- _Records shown_:

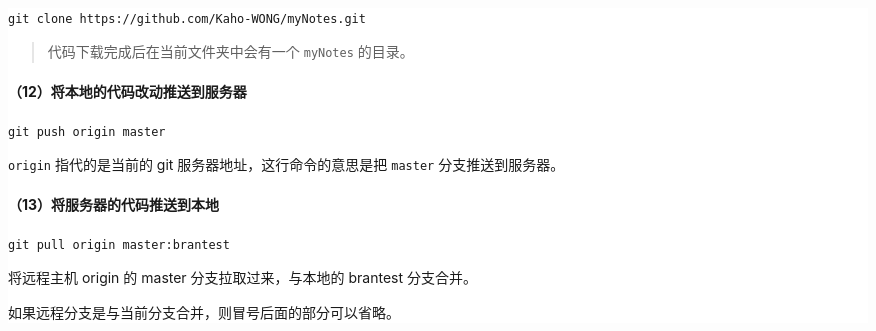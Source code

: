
 ```shell
git clone https://github.com/Kaho-WONG/myNotes.git
```

> 代码下载完成后在当前文件夹中会有一个 `myNotes` 的目录。

#### （12）将本地的代码改动推送到服务器 

```shell
git push origin master
```

 `origin` 指代的是当前的 git 服务器地址，这行命令的意思是把 `master` 分支推送到服务器。 
#### （13）将服务器的代码推送到本地

```shell
git pull origin master:brantest
```

将远程主机 origin 的 master 分支拉取过来，与本地的 brantest 分支合并。


如果远程分支是与当前分支合并，则冒号后面的部分可以省略。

- _Exercise_: Return the listing above unchanged, apart from dropping its pictures.

- _Your solution_:
Source code

:
 ```shell
git clone https://github.com/Kaho-WONG/myNotes.git
```

> 代码下载完成后在当前文件夹中会有一个 `myNotes` 的目录。

#### （12）将本地的代码改动推送到服务器 

```shell
git push origin master
```

 `origin` 指代的是当前的 git 服务器地址，这行命令的意思是把 `master` 分支推送到服务器。 
#### （13）将服务器的代码推送到本地

```shell
git pull origin master:brantest
```

将远程主机 origin 的 master 分支拉取过来，与本地的 brantest 分支合并。


如果远程分支是与当前分支合并，则冒号后面的部分可以省略。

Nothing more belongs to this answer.